這是一種習以為慣的風景線,卻從未深究其所蘊涵的社會心理與人們心靈、精神結構的關連性。如今,我好奇的是,道教作為一種民間宗教與信仰,到底擁有怎樣的元素,長久以來支持起許多老百姓的信仰觀念,如何成為他們生存底色中的一種基調?葛兆光有一句話說得甚好,他質疑在實際的社會生活中,真正支配人們的觀念與行為的,是文化人心目中的經典和耳目中的文句呢?還是為民眾解決生老病死、困厄災難的宗教儀式與方法呢?後者指的,正是道教。正是延著這番話,讓我覺得有必要重新認識對民間生活有強大滲透力的道教。

道教迄今已有兩千年的歷史,是中國唯一土生土長的宗教,雖然自明代開始道教儀式成為國家祭祀制度化的一部份,但道教的現實與自主個性很強,在民間仍保持巨大的活力。這使後來各地道教儀式發展,有高度的地域差別特色,因此若缺乏地方基礎,它將難以發揮力量。也因為它的非正統性與難以制度化,它比其他宗教更具有顯著的“民間個性”。而我認為從道教醮祭或儀式,可窺視其存有“濟度”眾生與亡者的拯救觀念,但常人所忽視的是,它也存在一種上天將對人之惡、罪與過給予懲罰,衍生出別於儒家恥感文化的“懺悔意識”。

李豐楙曾經點出“劫論的形成是道教神學中的核心問題”,是很一語中的。正是這種懺悔意識,讓人對自身罪的一種反省,把道教提升至宇宙宗教觀般的思想高度,形成其救世主的神性個性。像晚明時期各種善書與功過格盛行,冀以行善來抵銷罪過,莫不是這類思想蔓延的效應。因此在醮祭中,人們希望通過儀式空間的想像轉化,把祈願上奏,與神溝通,取得神的信任與感應獲得保佑。

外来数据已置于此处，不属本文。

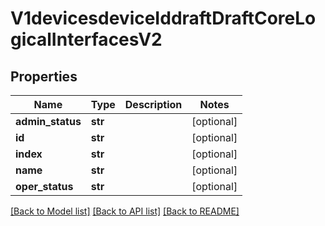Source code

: # V1devicesdeviceIddraftDraftCoreLogicalInterfacesV2

## Properties
Name | Type | Description | Notes
------------ | ------------- | ------------- | -------------
**admin_status** | **str** |  | [optional] 
**id** | **str** |  | [optional] 
**index** | **str** |  | [optional] 
**name** | **str** |  | [optional] 
**oper_status** | **str** |  | [optional] 

[[Back to Model list]](../README.md#documentation-for-models) [[Back to API list]](../README.md#documentation-for-api-endpoints) [[Back to README]](../README.md)

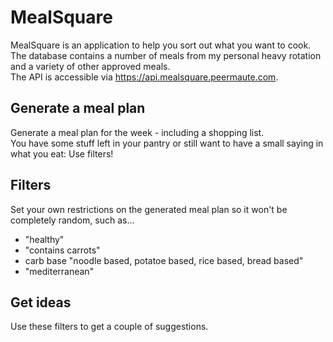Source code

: # MealSquare
MealSquare is an application to help you sort out what you want to cook.\
The database contains a number of meals from my personal heavy rotation and a variety of other approved meals.\
The API is accessible via https://api.mealsquare.peermaute.com.

## Generate a meal plan
Generate a meal plan for the week - including a shopping list.\
You have some stuff left in your pantry or still want to have a small saying in what you eat: Use filters!

## Filters
Set your own restrictions on the generated meal plan so it won't be completely random, such as...

- "healthy"
- "contains carrots"
- carb base
  "noodle based, potatoe based, rice based, bread based"
- "mediterranean"

## Get ideas
Use these filters to get a couple of suggestions.

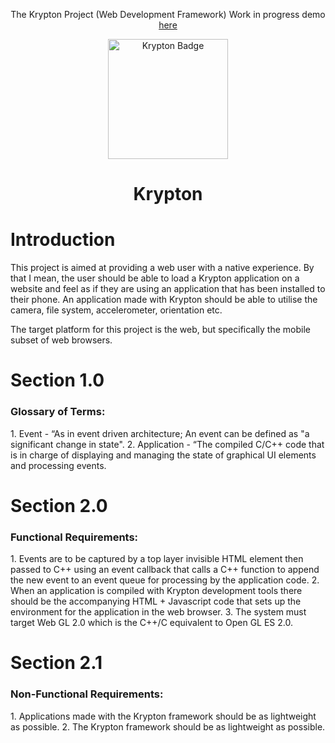 <div align="center">
  <p>
    The Krypton Project (Web Development Framework)
    Work in progress demo <a href="https://www.nxte.tech/krypton_test">here</a>
  </p>
  <img src="https://www.nxte.tech/static/assets/Krypton_Alternate.png" width="192" height="192" alt="Krypton Badge" />
  <h1>Krypton</h1>
</div>

<h1>Introduction</h1>
This project is aimed at providing a web user with a native experience. By that I mean, the user should be able to load a Krypton application on a website and feel as if they
are using an application that has been installed to their phone. An application made with Krypton should be able to utilise the camera, file system, accelerometer, orientation
etc.

The target platform for this project is the web, but specifically the mobile subset of web browsers.


<h1>Section 1.0</h1>
<h3>Glossary of Terms:</h3>
1. Event - “As in event driven architecture; An event can be defined as "a significant change in state".
2. Application - “The compiled C/C++ code that is in charge of displaying and managing the state of graphical UI elements and processing events.

<h1>Section 2.0</h1>
<h3>Functional Requirements:</h3>
1. Events are to be captured by a top layer invisible HTML element then passed to C++ using an event callback that calls a C++ function to append the new event to an event queue for processing by the application code. 
2. When an application is compiled with Krypton development tools there should be the accompanying HTML + Javascript code that sets up the environment for the application in the web browser.
3. The system must target Web GL 2.0 which is the C++/C equivalent to Open GL ES 2.0.


<h1>Section 2.1</h1>
<h3>Non-Functional Requirements:</h3>
1. Applications made with the Krypton framework should be as lightweight as possible.
2. The Krypton framework should be as lightweight as possible.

轉而參照西方視野中的道教,有趣的是,道教是一道絢麗的風景。特別是法國為道教研究重鎮,18世紀末起即關注中國道教的發展,探求道教思想與哲學的相互關係。像法國道教研究學者施舟人(kristoper schipper)在《道教現代化》所說,道教讓他們克服了西方傳統僵化的封建概念,解放他們的精神與思想。相對於西方的宗教思想,道教是最自由、靈活而健康的體系。

這為我們提供另一種認識道教的眼光,在大多數人眼中幾乎與“迷信”等同起的民間信仰,走入西方的世界,竟成為他們解構天主教與基督新教一神論的多元性思想資源。西方道教發展的興盛,與經典大量翻譯很有關係,如《道德經》、《莊子》等,從而賦予了道教宗教哲學般高度。因為道教的現實性,當今西方學者對道教儀式研究特別注重田野調查,像以上所提的施舟人,是目前道教研究的權威,他對台灣南部道教宗教儀式及道士的田野報告,成為學者不可不參考的要本。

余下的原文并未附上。